Even as the economy hints at making a rebound, markets are becoming more competitive and products are rapidly commoditizing. As home furnishings customers cautiously begin to spend their tightly held dollars, furniture retailers are realizing that re-establishing their previous customer relationships isn’t enough.  The success of their growth strategy depends on increasing customer acquisition and loyalty.  

Traditionally, sales organizations were charged with executing successful growth strategies.  However, in today’s upside-down economy, all employees are being asked to contribute to achieving revenue goals by upgrading their sales capabilities as part of an overall commitment to growth. Therein lies the first dilemma: how to acquire new customers and increase the number of products and services purchased per customer, while maintaining the high level responsiveness customers have come to expect. Despite the economic downturn, customers still demand high levels of service.  
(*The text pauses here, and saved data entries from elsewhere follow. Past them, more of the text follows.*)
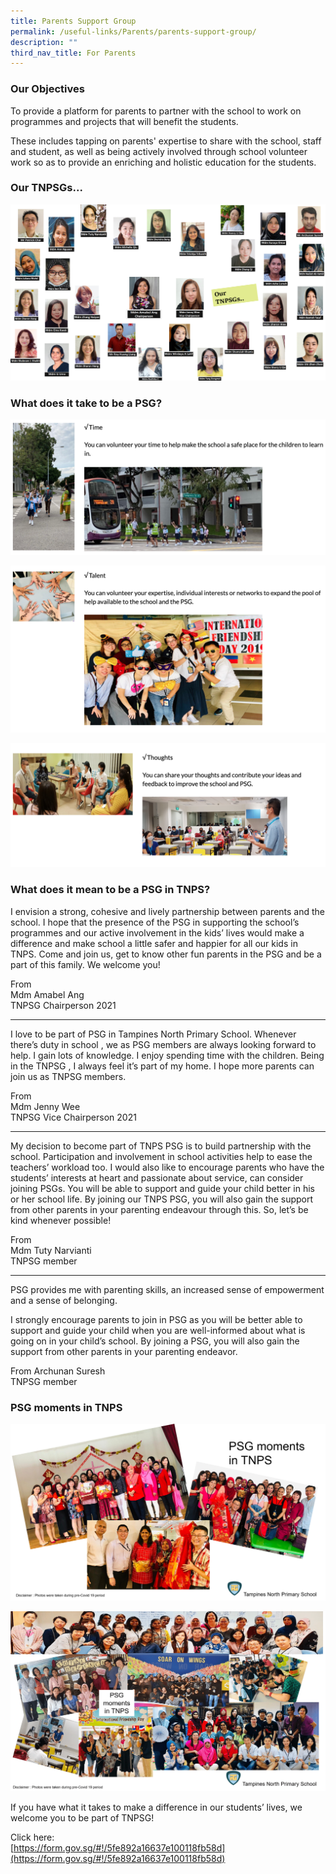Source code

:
 ```yaml
---
title: Parents Support Group
permalink: /useful-links/Parents/parents-support-group/
description: ""
third_nav_title: For Parents
---
```

### Our Objectives

To provide a platform for parents to partner with the school to work on programmes and projects that will benefit the students.  

  

These includes tapping on parents' expertise to share with the school, staff and student, as well as being actively involved through school volunteer work so as to provide an enriching and holistic education for the students.

### Our TNPSGs...

![](/images/Our%20TNPSGs.png)

### What does it take to be a PSG?

![](/images/psg1.png)

![](/images/psg2.png)

![](/images/psg3.png)

### What does it mean to be a PSG in TNPS?

I envision a strong, cohesive and lively partnership between parents and the school. I hope that the presence of the PSG in supporting the school’s programmes and our active involvement in the kids’ lives would make a difference and make school a little safer and happier for all our kids in TNPS. Come and join us, get to know other fun parents in the PSG and be a part of this family. We welcome you!

From   
Mdm Amabel Ang   
TNPSG Chairperson 2021

* * *


I love to be part of PSG in Tampines North Primary School. Whenever there’s duty in school , we as PSG members are always looking forward to help. I gain lots of knowledge. I enjoy spending time with the children. Being in the TNPSG , I always feel it’s part of my home. I hope more parents can join us as TNPSG members.

From   
Mdm Jenny Wee   
TNPSG Vice Chairperson 2021

* * *

My decision to become part of TNPS PSG is to build partnership with the school. Participation and involvement in school activities help to ease the teachers’ workload too. I would also like to encourage parents who have the students’ interests at heart and passionate about service, can consider joining PSGs. You will be able to support and guide your child better in his or her school life. By joining our TNPS PSG, you will also gain the support from other parents in your parenting endeavour through this. So, let’s be kind whenever possible!

From    
Mdm Tuty Narvianti   
TNPSG member

  

* * *

  

PSG provides me with parenting skills, an increased sense of empowerment and a sense of belonging.

I strongly encourage parents to join in PSG as you will be better able to support and guide your child when you are well-informed about what is going on in your child’s school. By joining a PSG, you will also gain the support from other parents in your parenting endeavor.

From Archunan Suresh   
TNPSG member


### PSG moments in TNPS

![](/images/PSG%20moments%20in%20TNPS_1.png)

![](/images/PSG%20moments%20in%20TNPS_2.png)

If you have what it takes to make a difference in our students’ lives, we welcome you to be part of TNPSG!

Click here:    
[https://form.gov.sg/#!/5fe892a16637e100118fb58d](https://form.gov.sg/#!/5fe892a16637e100118fb58d)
If you can identify ways to transform your employees’ service best practices into "service-selling" behaviors, you can expect to increase your customer base and your bottom line. That’s the second dilemma: convincing your service employees to integrate selling practices into their customer interactions. It means getting these employees to move beyond their current perception of what sales is, and to how their use of ethical principles in selling can be a service to their customers.

Understanding Service-Selling

In a pure service culture, organizational and employee behavior is contingent on their knowledge and skill in responding to customer questions or concerns.  However, in a service-selling culture, employees practice the attitudes, beliefs and skills to proactively seek to understand customers’ wants and needs that will increase the value created in every customer experience. Service organizations that have not made this transition will find organic growth difficult. In fact, research has shown that a positive customer-service reputation does not guarantee you will be the first choice by consumers.  

In order to achieve significant growth, everyone in an organization must enhance their commitment to identifying the specific wants and needs of their customers and demonstrating how the organization’s products and services can fulfill them. By helping your service-selling teams to develop the attitude, beliefs and skills to provide more value to customers, they will build stronger emotional bonds in the relationship, a key prerequisite for customer receptivity and loyalty.

Overcoming the Barriers to Change

Many organizations serve their markets and their customers with a high level of personal "touch". Even in today’s troubled economy and despite more aggressive competition and little differentiation, most committed service organizations can maintain their reputation for providing a high level of customer focus. At a time when most consumers feel "like a number", this has great appeal.  

But the successful transformation from a service culture to a service-selling culture can have many barriers– and most of them have nothing to do with knowledge and skill. Many employees struggle with the concern that embracing a sales philosophy may not be in the best interest of customers.  As a result, they are resistant to adopting a service-selling philosophy. 

To make matters worse, this negative view of selling has created a cynical perspective with leaders in many organizations. Although non-sales leadership may still be committed to growth, they will resist a strategy that may force superior service to take a back seat.  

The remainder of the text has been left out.